SUPPLIED MATERIAL:
========================

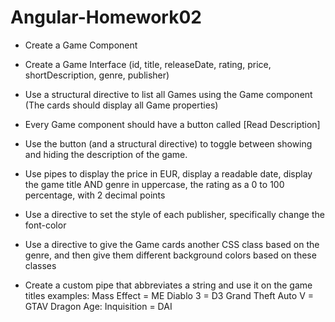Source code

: # Angular-Homework02

- Create a Game Component
- Create a Game Interface (id, title, releaseDate, rating, price, shortDescription, genre, publisher)
- Use a structural directive to list all Games using the Game component
(The cards should display all Game properties)

- Every Game component should have a button called [Read Description]
- Use the button (and a structural directive) to toggle between showing and hiding the description of the game.

- Use pipes to display the price in EUR, display a readable date, display the game title AND genre in uppercase, the rating as a 0 to 100 percentage, with 2 decimal points

- Use a directive to set the style of each publisher, specifically change the font-color
- Use a directive to give the Game cards another CSS class based on the genre, and then give them different background colors based on these classes

- Create a custom pipe that abbreviates a string and use it on the game titles
examples: 
Mass Effect = ME
Diablo 3 = D3
Grand Theft Auto V = GTAV
Dragon Age: Inquisition = DAI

========================

YOUR INSTRUCTIONS:
Your task is to output exactly the lines running from the one with "Mass Effect = ME" through the final line of the material above, with both ends included.

RESPONSE BOX:
Mass Effect = ME
Diablo 3 = D3
Grand Theft Auto V = GTAV
Dragon Age: Inquisition = DAI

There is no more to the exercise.